The online version of End is a surprisingly good source for classic clothing. Although it’s still dominated by street wear, and the new shop off Carnaby Street is entirely trainers and hoodies, the website has a huge range. 

For example, it's one of the best places online to get shetland and Fair Isle sweaters. There’s Shetland Woollen Co, Howlin’, and Jamieson’s - the latter in a mad range of Fair Isle colour combinations. They also stock Alden, Anderson’s belts and Gitman Vintage. 

Here I want to highlight these simple socks, however. They’re from Japanese brand Anonymous Ism, and I bought my pair a year ago from Trunk (but they don’t stock them any more). 

Now, most of the time I can see the argument for buying cheap socks. If they’re short, casual, thicker ones, there’s just not as much of a difference in quality as there is with fine, dressy, over-the-calf ones. But these are easily the most comfortable socks I’ve ever worn. I was looking forward to Winter just to wear them. 

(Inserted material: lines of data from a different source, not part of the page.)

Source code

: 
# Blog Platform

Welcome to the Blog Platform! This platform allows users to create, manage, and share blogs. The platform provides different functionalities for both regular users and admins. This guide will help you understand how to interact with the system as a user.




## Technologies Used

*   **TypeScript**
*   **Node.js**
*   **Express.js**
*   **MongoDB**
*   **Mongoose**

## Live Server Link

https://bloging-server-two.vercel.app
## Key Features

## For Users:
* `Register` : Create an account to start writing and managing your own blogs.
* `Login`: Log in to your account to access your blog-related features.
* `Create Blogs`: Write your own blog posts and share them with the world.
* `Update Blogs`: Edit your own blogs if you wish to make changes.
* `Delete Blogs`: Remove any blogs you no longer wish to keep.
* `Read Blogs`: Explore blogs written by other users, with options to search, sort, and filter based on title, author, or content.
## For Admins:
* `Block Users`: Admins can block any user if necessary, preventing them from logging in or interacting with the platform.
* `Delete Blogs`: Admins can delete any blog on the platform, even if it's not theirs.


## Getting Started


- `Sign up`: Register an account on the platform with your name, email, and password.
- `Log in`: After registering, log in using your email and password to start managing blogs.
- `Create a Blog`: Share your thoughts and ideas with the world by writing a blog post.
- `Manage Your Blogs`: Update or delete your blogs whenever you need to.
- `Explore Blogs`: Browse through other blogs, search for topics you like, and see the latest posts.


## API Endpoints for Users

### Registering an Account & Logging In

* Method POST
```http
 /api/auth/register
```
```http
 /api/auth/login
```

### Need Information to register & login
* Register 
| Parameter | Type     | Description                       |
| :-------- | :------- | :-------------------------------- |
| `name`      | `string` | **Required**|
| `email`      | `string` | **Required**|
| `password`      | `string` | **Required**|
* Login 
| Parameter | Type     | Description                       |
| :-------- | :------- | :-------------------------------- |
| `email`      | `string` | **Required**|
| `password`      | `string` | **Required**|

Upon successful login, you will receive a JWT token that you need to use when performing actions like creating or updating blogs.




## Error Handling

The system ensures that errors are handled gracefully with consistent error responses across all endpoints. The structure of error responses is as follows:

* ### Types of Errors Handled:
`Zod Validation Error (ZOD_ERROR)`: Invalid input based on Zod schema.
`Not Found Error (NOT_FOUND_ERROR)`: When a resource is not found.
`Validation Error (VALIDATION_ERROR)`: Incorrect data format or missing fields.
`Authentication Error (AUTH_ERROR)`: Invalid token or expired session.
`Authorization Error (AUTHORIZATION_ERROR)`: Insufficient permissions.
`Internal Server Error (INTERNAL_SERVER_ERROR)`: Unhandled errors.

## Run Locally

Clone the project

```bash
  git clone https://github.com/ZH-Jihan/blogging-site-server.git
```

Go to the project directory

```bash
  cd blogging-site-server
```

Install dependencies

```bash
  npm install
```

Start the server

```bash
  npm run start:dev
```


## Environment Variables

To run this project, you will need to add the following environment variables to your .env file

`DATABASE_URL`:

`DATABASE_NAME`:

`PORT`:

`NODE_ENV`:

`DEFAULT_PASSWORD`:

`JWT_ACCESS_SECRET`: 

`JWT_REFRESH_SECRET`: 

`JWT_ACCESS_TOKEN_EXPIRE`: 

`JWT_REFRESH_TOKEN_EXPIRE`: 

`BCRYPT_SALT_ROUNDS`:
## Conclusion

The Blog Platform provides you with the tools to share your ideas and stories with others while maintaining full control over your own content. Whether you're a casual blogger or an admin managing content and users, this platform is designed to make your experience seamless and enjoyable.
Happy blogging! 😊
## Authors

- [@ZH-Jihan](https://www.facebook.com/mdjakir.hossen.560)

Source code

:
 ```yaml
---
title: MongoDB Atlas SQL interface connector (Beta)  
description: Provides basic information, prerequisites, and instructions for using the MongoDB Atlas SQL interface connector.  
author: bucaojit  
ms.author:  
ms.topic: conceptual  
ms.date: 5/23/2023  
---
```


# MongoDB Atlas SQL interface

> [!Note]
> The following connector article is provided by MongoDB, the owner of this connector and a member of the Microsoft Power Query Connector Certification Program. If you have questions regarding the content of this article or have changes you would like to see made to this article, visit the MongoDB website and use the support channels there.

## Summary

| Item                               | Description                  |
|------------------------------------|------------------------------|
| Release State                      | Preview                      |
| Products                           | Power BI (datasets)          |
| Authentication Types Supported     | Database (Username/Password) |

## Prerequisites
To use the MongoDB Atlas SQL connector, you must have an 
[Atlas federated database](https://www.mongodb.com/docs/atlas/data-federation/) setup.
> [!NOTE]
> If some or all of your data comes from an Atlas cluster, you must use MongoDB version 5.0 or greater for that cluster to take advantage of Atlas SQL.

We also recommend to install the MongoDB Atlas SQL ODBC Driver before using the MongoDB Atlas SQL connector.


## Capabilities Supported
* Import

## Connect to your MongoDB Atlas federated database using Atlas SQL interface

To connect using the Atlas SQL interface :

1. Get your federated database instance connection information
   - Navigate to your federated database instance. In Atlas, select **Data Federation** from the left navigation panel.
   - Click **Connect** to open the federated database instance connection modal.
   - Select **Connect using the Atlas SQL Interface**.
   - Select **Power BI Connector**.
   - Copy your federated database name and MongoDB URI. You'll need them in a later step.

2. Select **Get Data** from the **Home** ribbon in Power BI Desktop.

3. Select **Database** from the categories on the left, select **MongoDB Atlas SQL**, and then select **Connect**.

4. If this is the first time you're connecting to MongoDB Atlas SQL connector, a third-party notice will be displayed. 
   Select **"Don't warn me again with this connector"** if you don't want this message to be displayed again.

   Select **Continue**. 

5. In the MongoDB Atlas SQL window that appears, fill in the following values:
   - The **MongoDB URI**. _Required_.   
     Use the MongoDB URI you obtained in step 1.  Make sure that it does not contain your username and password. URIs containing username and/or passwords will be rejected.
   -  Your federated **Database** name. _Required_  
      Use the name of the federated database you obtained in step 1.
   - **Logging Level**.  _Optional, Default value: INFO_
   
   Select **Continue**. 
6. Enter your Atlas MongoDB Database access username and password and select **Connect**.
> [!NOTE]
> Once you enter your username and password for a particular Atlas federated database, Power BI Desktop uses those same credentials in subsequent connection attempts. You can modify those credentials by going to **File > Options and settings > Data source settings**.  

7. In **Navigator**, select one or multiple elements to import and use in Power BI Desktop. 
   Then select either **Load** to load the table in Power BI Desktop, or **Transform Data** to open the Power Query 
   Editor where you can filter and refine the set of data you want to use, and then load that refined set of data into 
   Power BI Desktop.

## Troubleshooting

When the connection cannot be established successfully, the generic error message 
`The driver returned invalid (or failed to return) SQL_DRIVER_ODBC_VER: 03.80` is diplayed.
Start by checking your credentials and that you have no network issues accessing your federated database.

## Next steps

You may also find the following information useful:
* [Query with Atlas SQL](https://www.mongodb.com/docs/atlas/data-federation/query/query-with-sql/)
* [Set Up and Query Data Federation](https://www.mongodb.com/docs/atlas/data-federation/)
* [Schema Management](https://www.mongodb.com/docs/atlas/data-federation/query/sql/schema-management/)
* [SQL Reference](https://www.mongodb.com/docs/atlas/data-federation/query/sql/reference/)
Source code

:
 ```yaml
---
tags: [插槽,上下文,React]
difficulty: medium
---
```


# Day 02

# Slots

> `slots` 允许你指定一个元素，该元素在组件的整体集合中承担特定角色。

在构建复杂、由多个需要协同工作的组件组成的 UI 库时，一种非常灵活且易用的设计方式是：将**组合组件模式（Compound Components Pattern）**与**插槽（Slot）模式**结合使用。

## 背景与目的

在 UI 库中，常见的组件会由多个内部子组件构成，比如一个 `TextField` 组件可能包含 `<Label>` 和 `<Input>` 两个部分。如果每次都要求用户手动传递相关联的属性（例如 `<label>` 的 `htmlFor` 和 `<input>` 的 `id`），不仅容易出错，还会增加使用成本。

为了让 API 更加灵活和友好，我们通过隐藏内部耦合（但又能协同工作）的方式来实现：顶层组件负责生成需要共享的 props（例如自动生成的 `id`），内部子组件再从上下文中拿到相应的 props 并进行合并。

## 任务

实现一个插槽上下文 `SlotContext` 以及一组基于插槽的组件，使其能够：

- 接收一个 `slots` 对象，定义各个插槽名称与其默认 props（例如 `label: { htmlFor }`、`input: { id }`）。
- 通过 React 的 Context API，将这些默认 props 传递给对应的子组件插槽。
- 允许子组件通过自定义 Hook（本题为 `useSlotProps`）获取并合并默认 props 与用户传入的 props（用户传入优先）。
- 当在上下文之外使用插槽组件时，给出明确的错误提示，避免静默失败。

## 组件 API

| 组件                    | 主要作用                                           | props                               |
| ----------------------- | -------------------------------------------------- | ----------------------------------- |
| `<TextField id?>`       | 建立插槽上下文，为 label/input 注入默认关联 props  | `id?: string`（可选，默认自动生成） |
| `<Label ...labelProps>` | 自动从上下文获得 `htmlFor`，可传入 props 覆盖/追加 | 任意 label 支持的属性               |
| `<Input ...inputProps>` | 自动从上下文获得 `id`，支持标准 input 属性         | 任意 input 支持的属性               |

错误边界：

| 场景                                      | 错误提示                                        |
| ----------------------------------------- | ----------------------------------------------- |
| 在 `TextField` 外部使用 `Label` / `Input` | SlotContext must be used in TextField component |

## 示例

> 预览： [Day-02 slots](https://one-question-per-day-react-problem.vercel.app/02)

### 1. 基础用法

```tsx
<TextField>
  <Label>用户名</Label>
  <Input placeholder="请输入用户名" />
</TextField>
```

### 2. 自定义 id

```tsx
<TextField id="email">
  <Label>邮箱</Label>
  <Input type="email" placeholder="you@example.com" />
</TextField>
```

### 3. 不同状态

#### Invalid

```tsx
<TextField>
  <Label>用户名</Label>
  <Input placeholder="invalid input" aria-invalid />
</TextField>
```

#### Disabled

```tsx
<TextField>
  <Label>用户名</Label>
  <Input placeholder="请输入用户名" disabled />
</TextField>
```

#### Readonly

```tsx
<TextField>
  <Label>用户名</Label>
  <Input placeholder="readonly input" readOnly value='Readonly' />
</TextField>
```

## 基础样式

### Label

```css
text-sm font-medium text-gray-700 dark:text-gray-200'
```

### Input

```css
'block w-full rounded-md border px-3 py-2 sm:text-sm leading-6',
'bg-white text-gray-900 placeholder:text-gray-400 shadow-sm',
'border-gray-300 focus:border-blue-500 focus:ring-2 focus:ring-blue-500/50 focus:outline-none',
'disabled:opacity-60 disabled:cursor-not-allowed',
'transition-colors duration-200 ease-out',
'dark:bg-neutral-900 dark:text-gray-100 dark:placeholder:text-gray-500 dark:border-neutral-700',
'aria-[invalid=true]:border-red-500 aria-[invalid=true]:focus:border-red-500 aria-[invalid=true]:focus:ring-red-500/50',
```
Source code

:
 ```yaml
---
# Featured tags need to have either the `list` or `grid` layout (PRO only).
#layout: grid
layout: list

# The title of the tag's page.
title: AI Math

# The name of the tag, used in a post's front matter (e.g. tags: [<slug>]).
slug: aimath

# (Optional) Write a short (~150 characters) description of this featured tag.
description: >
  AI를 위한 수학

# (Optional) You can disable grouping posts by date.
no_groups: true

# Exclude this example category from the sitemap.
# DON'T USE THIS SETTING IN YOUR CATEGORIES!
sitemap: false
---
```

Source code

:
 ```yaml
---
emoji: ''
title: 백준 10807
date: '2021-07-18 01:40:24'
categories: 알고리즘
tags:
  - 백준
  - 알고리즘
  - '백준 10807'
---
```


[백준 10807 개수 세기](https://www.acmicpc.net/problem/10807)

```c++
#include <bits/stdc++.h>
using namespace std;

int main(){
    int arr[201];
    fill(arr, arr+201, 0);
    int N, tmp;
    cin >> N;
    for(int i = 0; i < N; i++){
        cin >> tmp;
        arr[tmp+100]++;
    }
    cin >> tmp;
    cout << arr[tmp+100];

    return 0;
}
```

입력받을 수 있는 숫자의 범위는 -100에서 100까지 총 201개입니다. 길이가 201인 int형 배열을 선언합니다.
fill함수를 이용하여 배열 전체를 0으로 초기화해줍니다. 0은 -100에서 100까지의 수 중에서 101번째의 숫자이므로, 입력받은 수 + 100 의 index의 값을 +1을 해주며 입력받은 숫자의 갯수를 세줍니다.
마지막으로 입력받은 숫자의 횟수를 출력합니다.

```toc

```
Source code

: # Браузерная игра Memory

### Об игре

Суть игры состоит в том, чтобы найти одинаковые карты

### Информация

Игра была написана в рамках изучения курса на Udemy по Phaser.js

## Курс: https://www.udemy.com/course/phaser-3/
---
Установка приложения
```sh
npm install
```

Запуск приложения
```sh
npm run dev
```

They’re fairly thick (like any sports sock) and so make decent slippers if that’s what you want. But inside a boot or loafer they’re amazing. It must be the cotton used, I think, because I can’t see anything else unusual about them. And they are the most expensive ones Anonymous Ism have. But given how much I wear and love them, easily worth it. 

GRP wool blouson, via John Simons

£375

John Simons has been criminally ignored on Permanent Style, and that will be fixed in a few different ways. The man who brought Ivy to London, and in the process turned it into something else, deserves deep coverage.

For anyone that hasn't been in, the shop is stocked entirely with heritage makers of quality clothing, and while they aren't all probably to the taste of PS readers, many are. For every brightly coloured varsity jacket, there's also an understated, quality piece like the blouson here.

Made by Italian manufacturers GRP, who have been working with John since the 1980s, it is made in a few different navy wools: the body is a dense, felt-like worsted, while the sleeves are an open-knit woollen. None of them contrast enough to stand out.

Among the knitwear styles from GRP, the quarter zip is probably the nicest. It's a long-necked vintage model that you often see in coarser wools, but not a nice smooth make like this. It's quite generous in the fit though, so worth trying on (whereas the blouson is a little trim).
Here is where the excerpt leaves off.